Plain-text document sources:
<<<<

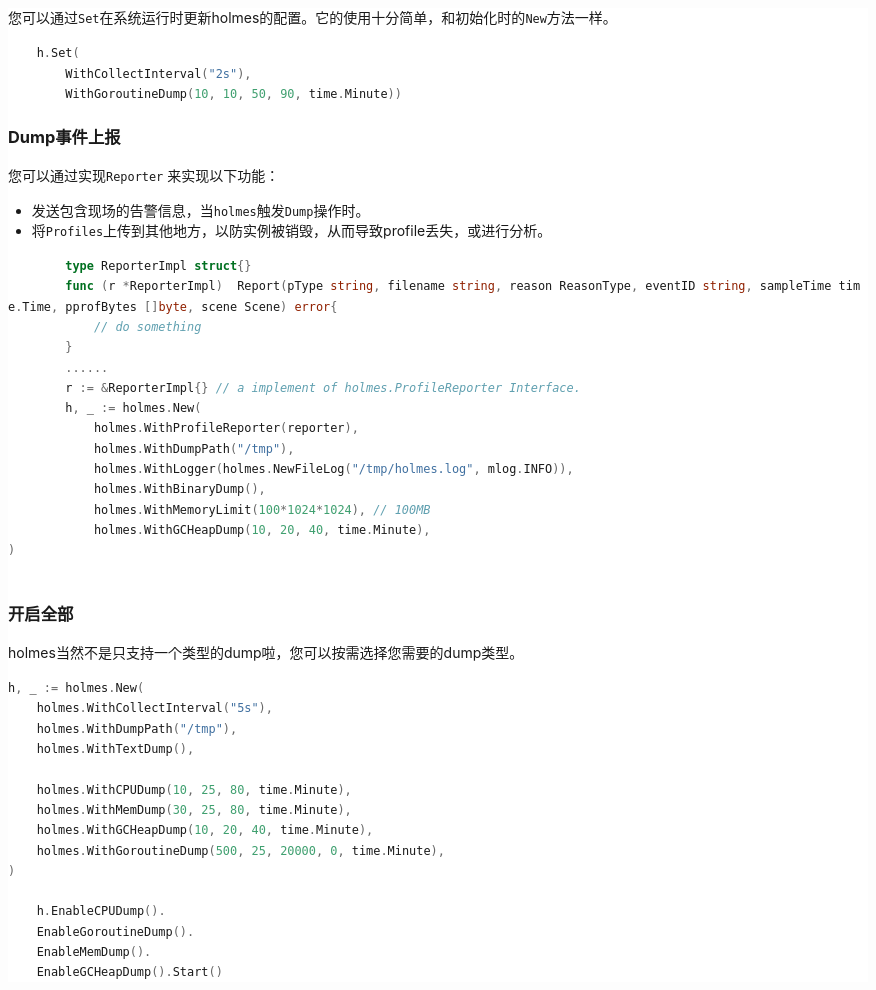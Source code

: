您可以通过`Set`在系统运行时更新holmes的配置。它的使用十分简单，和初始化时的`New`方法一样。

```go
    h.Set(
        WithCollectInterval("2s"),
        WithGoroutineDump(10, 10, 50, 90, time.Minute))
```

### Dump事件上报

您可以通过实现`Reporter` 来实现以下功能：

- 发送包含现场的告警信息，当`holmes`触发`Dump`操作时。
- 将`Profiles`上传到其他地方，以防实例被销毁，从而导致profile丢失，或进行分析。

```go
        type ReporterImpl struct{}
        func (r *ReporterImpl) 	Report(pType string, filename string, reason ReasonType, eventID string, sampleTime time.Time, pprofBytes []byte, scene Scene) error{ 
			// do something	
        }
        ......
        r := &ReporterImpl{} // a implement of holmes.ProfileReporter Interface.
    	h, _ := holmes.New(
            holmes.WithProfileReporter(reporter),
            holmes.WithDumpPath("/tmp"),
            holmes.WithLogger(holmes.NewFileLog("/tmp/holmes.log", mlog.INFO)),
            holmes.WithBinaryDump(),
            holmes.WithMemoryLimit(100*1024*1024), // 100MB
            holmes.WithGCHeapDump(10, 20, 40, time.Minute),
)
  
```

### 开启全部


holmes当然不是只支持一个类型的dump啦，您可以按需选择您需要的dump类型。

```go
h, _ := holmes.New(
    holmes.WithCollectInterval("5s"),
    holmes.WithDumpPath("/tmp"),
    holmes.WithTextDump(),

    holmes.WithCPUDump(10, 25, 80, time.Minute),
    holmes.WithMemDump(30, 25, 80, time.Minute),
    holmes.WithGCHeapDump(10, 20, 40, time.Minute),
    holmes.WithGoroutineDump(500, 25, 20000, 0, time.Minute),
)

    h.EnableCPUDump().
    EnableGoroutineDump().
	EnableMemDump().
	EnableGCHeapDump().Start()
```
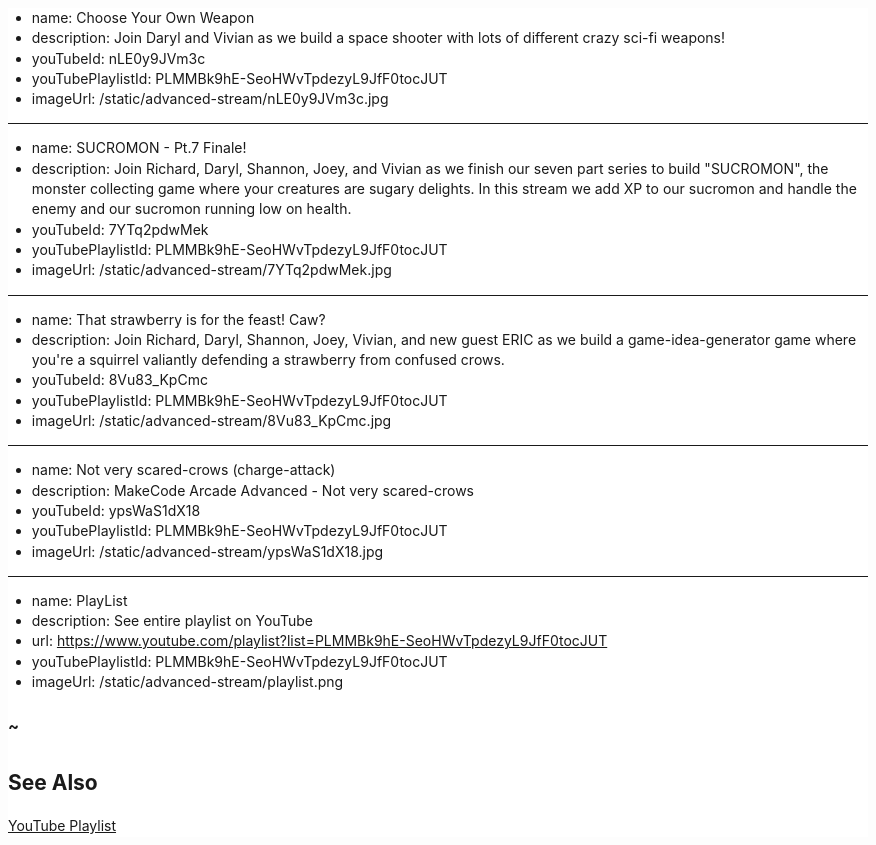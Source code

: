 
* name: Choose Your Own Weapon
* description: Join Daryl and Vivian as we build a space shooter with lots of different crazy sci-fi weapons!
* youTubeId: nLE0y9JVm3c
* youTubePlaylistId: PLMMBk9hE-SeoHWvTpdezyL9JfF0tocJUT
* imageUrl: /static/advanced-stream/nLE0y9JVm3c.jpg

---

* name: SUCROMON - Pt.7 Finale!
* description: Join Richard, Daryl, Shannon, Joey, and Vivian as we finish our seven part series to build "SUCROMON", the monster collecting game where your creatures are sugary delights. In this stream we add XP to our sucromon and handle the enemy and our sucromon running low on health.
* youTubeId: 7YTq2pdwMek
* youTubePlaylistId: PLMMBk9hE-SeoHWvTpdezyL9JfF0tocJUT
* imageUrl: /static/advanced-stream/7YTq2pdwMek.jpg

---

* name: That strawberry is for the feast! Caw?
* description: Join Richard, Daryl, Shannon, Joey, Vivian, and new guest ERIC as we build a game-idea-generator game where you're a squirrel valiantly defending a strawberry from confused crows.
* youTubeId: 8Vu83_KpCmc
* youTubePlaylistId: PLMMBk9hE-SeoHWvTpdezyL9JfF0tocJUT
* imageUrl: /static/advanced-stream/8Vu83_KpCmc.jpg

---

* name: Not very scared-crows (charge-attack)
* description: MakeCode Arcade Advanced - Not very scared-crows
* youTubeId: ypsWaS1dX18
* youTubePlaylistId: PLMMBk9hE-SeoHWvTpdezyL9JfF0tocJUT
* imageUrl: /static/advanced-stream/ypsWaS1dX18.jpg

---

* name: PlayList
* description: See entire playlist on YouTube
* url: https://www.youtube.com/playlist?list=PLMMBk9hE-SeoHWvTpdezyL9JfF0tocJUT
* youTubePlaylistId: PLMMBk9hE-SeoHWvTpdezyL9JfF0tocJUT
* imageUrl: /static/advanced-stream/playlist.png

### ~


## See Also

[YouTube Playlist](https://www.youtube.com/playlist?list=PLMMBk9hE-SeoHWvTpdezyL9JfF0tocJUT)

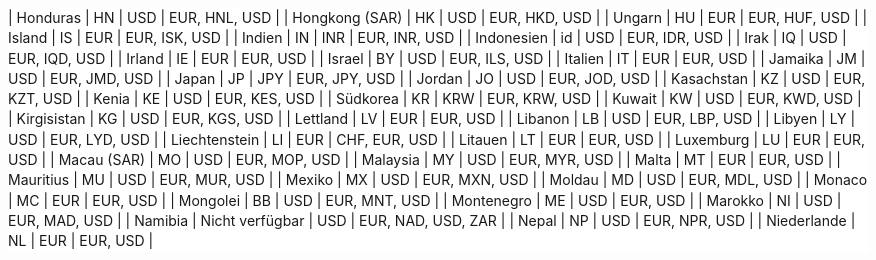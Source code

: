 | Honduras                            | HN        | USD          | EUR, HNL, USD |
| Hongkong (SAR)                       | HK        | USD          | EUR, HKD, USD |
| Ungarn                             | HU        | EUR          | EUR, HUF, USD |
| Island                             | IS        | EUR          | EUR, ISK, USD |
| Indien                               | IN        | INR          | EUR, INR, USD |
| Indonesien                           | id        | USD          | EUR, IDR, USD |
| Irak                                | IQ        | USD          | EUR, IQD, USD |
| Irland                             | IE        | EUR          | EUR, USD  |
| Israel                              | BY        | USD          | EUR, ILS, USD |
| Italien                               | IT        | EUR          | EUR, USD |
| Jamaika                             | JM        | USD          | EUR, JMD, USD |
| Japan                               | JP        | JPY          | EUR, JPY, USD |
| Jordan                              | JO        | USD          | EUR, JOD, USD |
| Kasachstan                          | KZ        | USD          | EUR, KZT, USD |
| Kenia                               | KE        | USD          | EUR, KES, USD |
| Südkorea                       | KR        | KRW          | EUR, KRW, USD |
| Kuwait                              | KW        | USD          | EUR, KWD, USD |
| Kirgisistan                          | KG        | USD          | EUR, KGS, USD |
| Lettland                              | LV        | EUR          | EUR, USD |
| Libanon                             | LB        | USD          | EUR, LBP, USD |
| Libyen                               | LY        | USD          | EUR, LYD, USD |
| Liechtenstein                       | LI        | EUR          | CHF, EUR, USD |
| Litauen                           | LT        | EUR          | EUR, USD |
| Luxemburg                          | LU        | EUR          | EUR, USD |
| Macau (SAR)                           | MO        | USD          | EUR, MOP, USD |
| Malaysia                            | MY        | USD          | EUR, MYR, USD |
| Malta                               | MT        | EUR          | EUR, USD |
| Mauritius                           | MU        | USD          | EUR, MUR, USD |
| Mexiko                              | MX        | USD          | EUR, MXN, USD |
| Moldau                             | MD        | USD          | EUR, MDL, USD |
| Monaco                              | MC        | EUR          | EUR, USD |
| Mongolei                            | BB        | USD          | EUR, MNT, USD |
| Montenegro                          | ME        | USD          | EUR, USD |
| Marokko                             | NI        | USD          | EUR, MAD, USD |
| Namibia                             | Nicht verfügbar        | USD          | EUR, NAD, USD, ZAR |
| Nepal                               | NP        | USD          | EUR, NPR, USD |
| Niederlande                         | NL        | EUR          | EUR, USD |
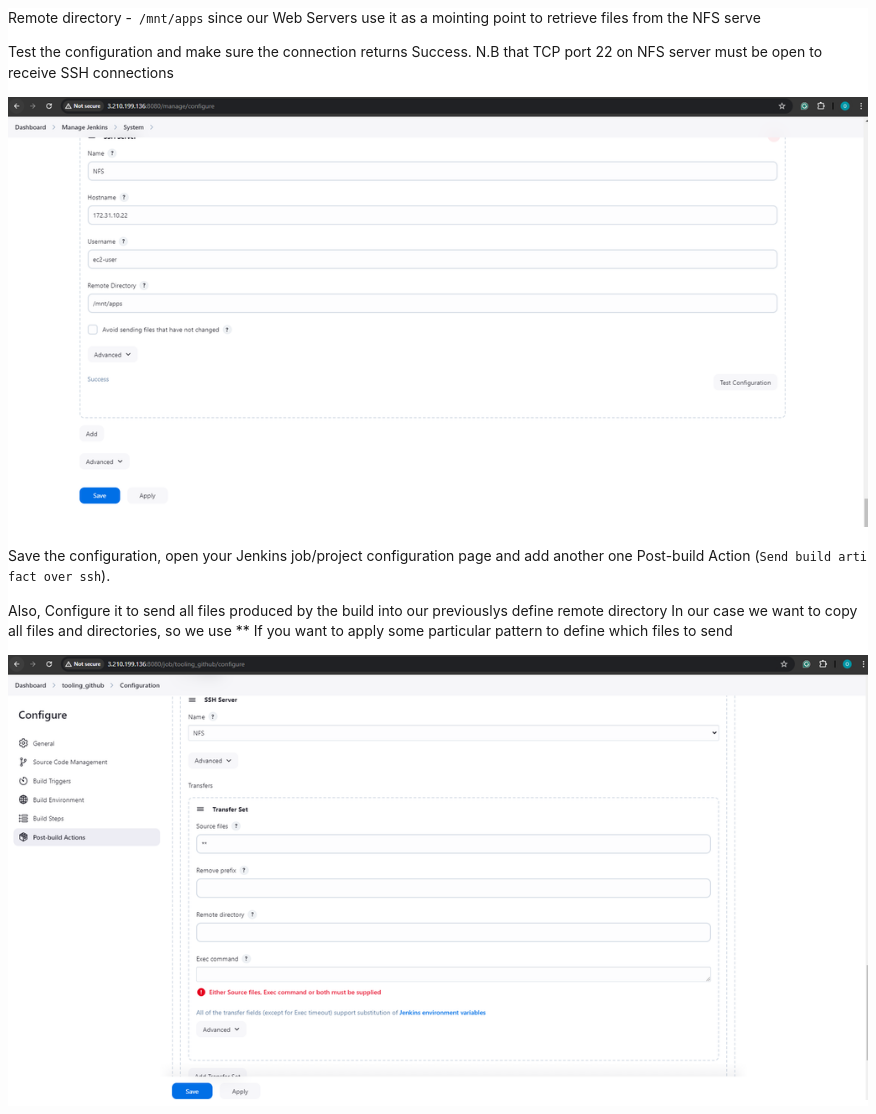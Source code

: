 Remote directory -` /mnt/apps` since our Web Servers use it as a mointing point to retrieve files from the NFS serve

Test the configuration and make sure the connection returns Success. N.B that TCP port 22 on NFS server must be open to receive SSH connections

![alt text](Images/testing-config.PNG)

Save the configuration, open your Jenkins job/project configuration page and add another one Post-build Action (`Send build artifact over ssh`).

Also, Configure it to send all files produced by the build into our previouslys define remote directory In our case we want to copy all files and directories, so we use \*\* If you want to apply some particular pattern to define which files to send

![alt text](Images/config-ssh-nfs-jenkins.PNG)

>>>>

Match on "Images": copy every line in the records that has it.

-- Exercise response --
![alt text](Images/testing-config.PNG)
![alt text](Images/config-ssh-nfs-jenkins.PNG)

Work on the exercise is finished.